La divisione delle forze unioniste attorno al protocollo ha permesso ai suoi rivali di ottenere per la prima volta il diritto di occupare la guida del governo autonomo, poiché era la formazione con il maggior numero di seggi nell’assemblea. La candidata Michelle O’Neill era destinata a diventare il nuovo primo ministro.
L’Accordo del Venerdì Santo, tuttavia, ha progettato istituzioni autonome in cui unionisti e repubblicani dovevano condividere il potere. Con il DUP che si rifiuta di nominare un vice primo ministro – o addirittura di aiutare a eleggere un nuovo presidente dell’Home Rule Assembly – la politica in Irlanda del Nord è ancora una volta bloccata.
Il governo Johnson, sempre timoroso di irritare il settore euroscettico del partito — tanto belligerante con Bruxelles quanto geloso di preservare l’unione del Regno Unito — inizia a suggerire la possibilità di varare una legge che modificasse unilateralmente il protocollo.
L’UE ha avvertito: non tollererebbe una tale violazione di un trattato internazionale e la conseguenza di un tale movimento influenzerebbe l’accordo di libero scambio che ha richiesto così tanti sforzi per negoziare per evitare una Brexit dura.
Il governo irlandese, che in più di un’occasione ha stemperato la tensione tra Londra e Bruxelles in vista di un accordo —è il Paese dell’UE più direttamente colpito dalla Brexit—, ha perso la pazienza. Accusa Johnson di aver usato la relazione per nascondere i propri problemi interni, con quasi la metà dei suoi parlamentari indignati dallo scandalo del partito di Downing Street durante il blocco.

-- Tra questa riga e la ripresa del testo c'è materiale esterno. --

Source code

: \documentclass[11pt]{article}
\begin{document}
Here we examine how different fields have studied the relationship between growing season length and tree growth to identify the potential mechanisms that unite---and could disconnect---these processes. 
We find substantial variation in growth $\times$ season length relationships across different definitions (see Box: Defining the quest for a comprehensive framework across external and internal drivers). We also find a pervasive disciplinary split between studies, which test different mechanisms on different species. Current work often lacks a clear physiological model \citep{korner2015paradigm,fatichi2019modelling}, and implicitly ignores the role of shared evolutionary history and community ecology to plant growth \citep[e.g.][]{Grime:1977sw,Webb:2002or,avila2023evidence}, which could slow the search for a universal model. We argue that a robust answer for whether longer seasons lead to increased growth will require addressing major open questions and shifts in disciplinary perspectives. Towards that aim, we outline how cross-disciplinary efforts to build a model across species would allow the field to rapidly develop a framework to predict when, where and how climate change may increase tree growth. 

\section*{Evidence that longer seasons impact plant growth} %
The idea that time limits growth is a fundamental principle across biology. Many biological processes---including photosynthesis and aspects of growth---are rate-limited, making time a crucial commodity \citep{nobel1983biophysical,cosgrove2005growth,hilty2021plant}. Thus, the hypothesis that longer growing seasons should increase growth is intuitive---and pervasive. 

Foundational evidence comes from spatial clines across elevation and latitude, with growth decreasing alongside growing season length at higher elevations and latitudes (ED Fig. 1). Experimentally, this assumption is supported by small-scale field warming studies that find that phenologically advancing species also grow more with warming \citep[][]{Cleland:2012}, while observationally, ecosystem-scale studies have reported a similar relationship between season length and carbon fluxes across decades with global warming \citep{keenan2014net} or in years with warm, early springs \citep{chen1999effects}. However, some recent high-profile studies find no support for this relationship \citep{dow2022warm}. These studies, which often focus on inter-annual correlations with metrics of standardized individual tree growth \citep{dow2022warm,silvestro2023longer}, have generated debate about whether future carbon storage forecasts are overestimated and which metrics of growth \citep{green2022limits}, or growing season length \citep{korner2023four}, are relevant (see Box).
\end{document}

E dubita che Londra abbia voluto raggiungere un accordo con Bruxelles. “Non credo che ci sia una sola capitale in tutta l’UE, o nessuno nella Commissione europea, che creda al momento che il governo britannico sia seriamente intenzionato a raggiungere una soluzione negoziata”, ha affermato il ministro degli Esteri irlandese Simon Coveney.
Il leader dell’opposizione laburista britannica, Keir Starmer, che questo giovedì ha incontrato a Dublino il primo ministro irlandese, Micheál Martin, ha accusato Johnson di aver intrapreso una “politica distruttiva” che potrebbe porre fine alle relazioni tra la Repubblica d’Irlanda e il Regno Unito.
Da quando Starmer ha preso il controllo del partito laburista, ha seppellito il dibattito su un possibile rientro nell’UE, consapevole che la questione può essere dannosa per il suo partito come lo è stata per i conservatori. La sua strategia è monitorare se Johnson è in grado di far funzionare la Brexit e avere risultati positivi.
“Tutti i problemi creati dal protocollo, che tutti comprendono, possono essere risolti con altezza politica, volontà e fiducia reciproca (…) Temo che il primo ministro non abbia nessuno di questi attributi”, ha affermato Starmer.